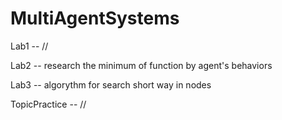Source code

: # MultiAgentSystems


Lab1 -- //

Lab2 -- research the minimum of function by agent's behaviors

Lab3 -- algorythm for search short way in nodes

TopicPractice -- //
= = = =
Output every record above verbatim, excluding images.

Source code

: # MultiAgentSystems


Lab1 -- //

Lab2 -- research the minimum of function by agent's behaviors

Lab3 -- algorythm for search short way in nodes

TopicPractice -- //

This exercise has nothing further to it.